I am attempting to apply binary log loss to Naive Bayes ML model I created. I generated a categorical prediction dataset (yNew) and a probability dataset (probabilityYes), and can't successfully run them in a log loss function.

Simple sklearn.metrics function give a single log-loss result- not sure how to interpret this

from sklearn.metrics import log_loss
ll = log_loss(yNew, probabilityYes, eps=1e-15)
print(ll)
.0819....

more complex function returns a value of 2.55 for each NO and 2.50 for each YES (total of 90 columns)- again, no idea how to interpret this

def logloss(yNew,probabilityYes):
epsilon = 1e-15
probabilityYes = sp.maximum(epsilon, probabilityYes)
probabilityYes = sp.minimum(1-epsilon, probabilityYes)
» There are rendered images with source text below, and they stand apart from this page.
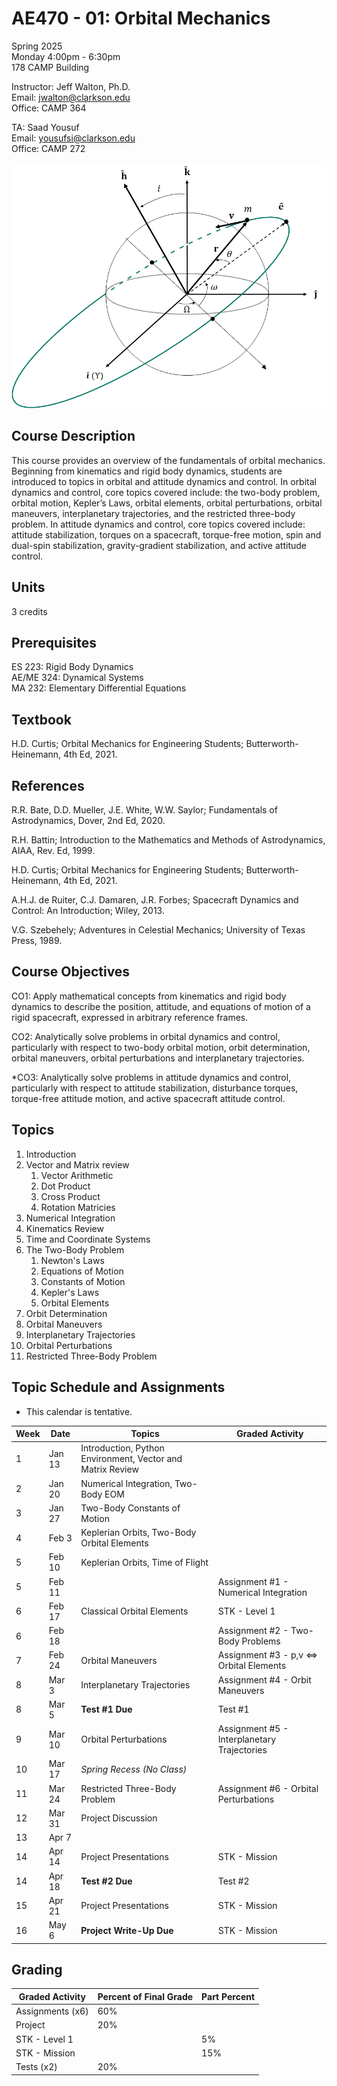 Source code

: 
# AE470 - 01: Orbital Mechanics

Spring 2025  
Monday 4:00pm - 6:30pm  
178 CAMP Building  

Instructor: Jeff Walton, Ph.D.  
Email: <jwalton@clarkson.edu>  
Office: CAMP 364  

TA: Saad Yousuf  
Email: <yousufsi@clarkson.edu>  
Office: CAMP 272  


![AE470](images/COE.png)

## Course Description

This course provides an overview of the fundamentals of orbital mechanics. Beginning from kinematics and rigid body dynamics, students are introduced to topics in orbital and attitude dynamics and control. In orbital dynamics and control, core topics covered include: the two-body problem, orbital motion, Kepler’s Laws, orbital elements, orbital perturbations, orbital maneuvers, interplanetary trajectories, and the restricted three-body problem. In attitude dynamics and control, core topics covered include: attitude stabilization, torques on a spacecraft, torque-free motion, spin and dual-spin stabilization, gravity-gradient stabilization, and active attitude control.

## Units

3 credits

## Prerequisites

ES 223: Rigid Body Dynamics  
AE/ME 324: Dynamical Systems  
MA 232: Elementary Differential Equations  

## Textbook

H.D. Curtis; Orbital Mechanics for Engineering Students; Butterworth-Heinemann, 4th Ed, 2021.

## References

   R.R. Bate, D.D. Mueller, J.E. White, W.W. Saylor; Fundamentals of Astrodynamics, Dover, 2nd Ed, 2020.  

   R.H. Battin; Introduction to the Mathematics and Methods of Astrodynamics, AIAA, Rev. Ed, 1999.  

   H.D. Curtis; Orbital Mechanics for Engineering Students; Butterworth-Heinemann, 4th Ed, 2021.

   A.H.J. de Ruiter, C.J. Damaren, J.R. Forbes; Spacecraft Dynamics and Control: An Introduction; Wiley, 2013.

   V.G. Szebehely; Adventures in Celestial Mechanics; University of Texas Press, 1989.  

## Course Objectives

   CO1: Apply mathematical concepts from kinematics and rigid body dynamics to describe the position, attitude, and equations of motion of a rigid spacecraft, expressed in arbitrary reference frames.  

   CO2: Analytically solve problems in orbital dynamics and control, particularly with respect to two-body orbital motion, orbit determination, orbital maneuvers, orbital perturbations and interplanetary trajectories.  

   *CO3: Analytically solve problems in attitude dynamics and control, particularly with respect to attitude stabilization, disturbance torques, torque-free attitude motion, and active spacecraft attitude control.  

## Topics

1. Introduction
2. Vector and Matrix review
   1. Vector Arithmetic
   2. Dot Product
   3. Cross Product
   4. Rotation Matricies
3. Numerical Integration
4. Kinematics Review
5. Time and Coordinate Systems
6. The Two-Body Problem
   1. Newton's Laws
   2. Equations of Motion
   3. Constants of Motion
   4. Kepler's Laws
   5. Orbital Elements
7. Orbit Determination
8. Orbital Maneuvers
9. Interplanetary Trajectories
10. Orbital Perturbations
11. Restricted Three-Body Problem

## Topic Schedule and Assignments

* This calendar is tentative.

| Week  | Date | Topics | Graded Activity |
| ----- | ---- | ------ | ----------- |
| 1  | Jan 13 | Introduction, Python Environment, Vector and Matrix Review |  |
| 2  | Jan 20 | Numerical Integration, Two-Body EOM |  |
| 3  | Jan 27 | Two-Body Constants of Motion |  |
| 4  | Feb 3 | Keplerian Orbits, Two-Body Orbital Elements |  |
| 5  | Feb 10 | Keplerian Orbits, Time of Flight |  |
| 5  | Feb 11 |  | Assignment #1 - Numerical Integration |
| 6  | Feb 17 | Classical Orbital Elements | STK - Level 1 |
| 6  | Feb 18 |  | Assignment #2 - Two-Body Problems |
| 7  | Feb 24 | Orbital Maneuvers | Assignment #3 - p,v <=> Orbital Elements |
| 8  | Mar 3 | Interplanetary Trajectories | Assignment #4 - Orbit Maneuvers |
| 8  | Mar 5 | **Test #1 Due** | Test #1 |
| 9  | Mar 10 | Orbital Perturbations | Assignment #5 - Interplanetary Trajectories |
| 10  | Mar 17 | *Spring Recess (No Class)* |  |
| 11  | Mar 24 | Restricted Three-Body Problem | Assignment #6 - Orbital Perturbations |
| 12  | Mar 31 | Project Discussion  |  |
| 13  | Apr 7 |  |  |
| 14  | Apr 14 | Project Presentations | STK - Mission |
| 14  | Apr 18 | **Test #2 Due** | Test #2 |
| 15  | Apr 21 | Project Presentations | STK - Mission |
| 16  | May 6 | **Project Write-Up Due** | STK - Mission |


## Grading

| Graded Activity | Percent of Final Grade | Part Percent |
| --------------- | ---------------------- | ------------ |
| Assignments (x6) | 60% |  |
| Project | 20% |  |
| STK - Level 1 |  | 5% |
| STK - Mission |  | 15% |
| Tests (x2) | 20% |  |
#compute logloss function (vectorised)
ll = sum(yNew*sp.log(probabilityYes) +
            sp.subtract(1,yNew)*sp.log(sp.subtract(1,probabilityYes)))
ll = ll * -1.0/len(yNew)
return ll

print(logloss(yNew,probabilityYes))
2.55352047 2.55352047 2.50358354 2.55352047 2.50358354 2.55352047 .....
Solution

  • Here is how you can compute the loss per sample:

    import numpy as np

def logloss(true_label, predicted, eps=1e-15):
  p = np.clip(predicted, eps, 1 - eps)
  if true_label == 1:
    return -np.log(p)
  else:
    return -np.log(1 - p)

    Let's check it with some dummy data (we don't actually need a model for this):

    predictions = np.array([0.25,0.65,0.2,0.51,
                        0.01,0.1,0.34,0.97])
targets = np.array([1,0,0,0,
                   0,0,0,1])

ll = [logloss(x,y) for (x,y) in zip(targets, predictions)]
ll
# result:
[1.3862943611198906,
 1.0498221244986778,
 0.2231435513142097,
 0.7133498878774648,
 0.01005033585350145,
 0.10536051565782628,
 0.41551544396166595,
 0.030459207484708574]

    From the array above, you should be able to convince yourself that the farther a prediction is from the corresponding true label, the greater the loss, as we would expect intuitively.

    Let's just confirm that the computation above agrees with the total (average) loss as returned by scikit-learn:

    from sklearn.metrics import log_loss

ll_sk = log_loss(targets, predictions)
ll_sk
# 0.4917494284709932

np.mean(ll)
# 0.4917494284709932

np.mean(ll) == ll_sk
# True

    Code adapted from here [link is now dead].